The document notes “the sworn statement of the wife of the accused, Judith Gross, of February 23 of this year, in which she explains the situation of her family and provides details on the presentation of a lawsuit against DAI.”

It cites testimony from a communications ministry official to the effect that Gross never applied for a permit “to establish satellite communications stations.”

It also cites a statement provided to the court by an attorney for DAI who declined to provide information in the investigation, citing a non-disclosure agreement.

When I read the whole thing, I’ll post more. Readers who plow through it are welcome to contribute. Café Fuerte’s story by Ivette Leyva is here. The sentencia itself, posted by Café Fuerte, is here (pdf).

(Image: Cuba’s customs declaration.)


---See Along the Malecon for links with information on the Cuban intelligence agents who followed Gross' activities, and others'.

---A reader points out that I wrote that his I-pad was confiscated. My error. The document refers to ten I-pods.

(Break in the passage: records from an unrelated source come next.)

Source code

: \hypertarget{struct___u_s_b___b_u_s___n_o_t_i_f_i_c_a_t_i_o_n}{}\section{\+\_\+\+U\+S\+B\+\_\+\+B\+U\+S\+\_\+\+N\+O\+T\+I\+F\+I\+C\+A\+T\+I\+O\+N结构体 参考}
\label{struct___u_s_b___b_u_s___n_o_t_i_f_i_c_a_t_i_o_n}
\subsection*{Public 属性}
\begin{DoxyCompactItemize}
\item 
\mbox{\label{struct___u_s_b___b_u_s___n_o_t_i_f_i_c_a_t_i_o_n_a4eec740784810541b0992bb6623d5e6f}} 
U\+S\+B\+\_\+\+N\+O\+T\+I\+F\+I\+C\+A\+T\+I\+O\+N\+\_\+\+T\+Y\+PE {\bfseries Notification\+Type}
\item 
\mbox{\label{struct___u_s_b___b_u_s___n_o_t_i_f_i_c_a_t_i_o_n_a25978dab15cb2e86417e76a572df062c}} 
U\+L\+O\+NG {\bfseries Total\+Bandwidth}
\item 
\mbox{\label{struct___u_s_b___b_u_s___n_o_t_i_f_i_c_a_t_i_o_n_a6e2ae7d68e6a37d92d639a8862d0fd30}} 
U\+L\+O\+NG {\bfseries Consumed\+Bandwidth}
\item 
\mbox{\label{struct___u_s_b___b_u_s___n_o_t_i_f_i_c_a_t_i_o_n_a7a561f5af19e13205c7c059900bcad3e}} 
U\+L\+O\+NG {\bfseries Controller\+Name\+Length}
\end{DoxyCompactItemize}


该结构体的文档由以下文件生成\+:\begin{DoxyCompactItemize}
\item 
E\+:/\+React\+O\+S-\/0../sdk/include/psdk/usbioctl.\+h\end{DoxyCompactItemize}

---Credit where credit is due: A reader points out that if you click on the document's properties, it shows that it originated in the Office of Cuba Broadcasting.

---See the reader's comment on the “How to communicate securely in repressive environments” paper, which was apparently not written by Gross.


Anonymous said...

So, Alan Gross was arrested on December 3rd 2009 and they confiscated his iPad? Don't think so ;-)

Anonymous said...

Kudos to whomever noticed the PDF was prepared by OCB (which runs TV and Radio Martí).

How ironic that State Department and AID run and hide whenever information about Gross's activities on their behalf emerges, but Radio Martí scans it and sends it around.

Anonymous said...

Mr. Peters,

Is there any way to get a copy of the memorandum "How to communicate securely in repressive environments"?

It should be a highly interesting read for many Cubans.

One thing that is hard to understand is why Alan Gross took with him all that unnecessary information on his hard disk and flash drives that was used by Cuban State Security to convict him.

This certainly does not look like the behavior of a seasoned spy.

He might have been very good at his technical specialty and he gives the impression of being a highly intelligent individual and he obviously new the danger that was involved in these activities.

Doesn't it seem contradictory that he would have exhibited such a foolish behavior?

IMHO there is something fishy in all of this. Some of the narrative contained in the sentence just does not make any logical sense.


Anonymous said...

Dear Mr. Peters,

Here is possible proof that Alan Gross could have been saying the truth when he said that "How To Communicate Securely in Repressive Environments" was not his.

I looked up this title in Google and found the following link:

The article was written by someone else and the date of the article was about six months before Adam Gross was arrested.

So it is quite possible that he copied it and took it with him.

Of course to be 100% sure this article would have to be compared with the one that was found in Alan Gross's possession.

If this would somehow lessen Alan Gross's lot, I urge the Cuban authorities to check this out.


John McAuliff said...

Now that we are getting some presumably authentic (deliberately leaked?) documents from Cuba about the trial, USAID and DAI should release all contracts with Alan and any record of briefings he received about Cuban law and practice.

Someone may need to initiate and FOIA to get it.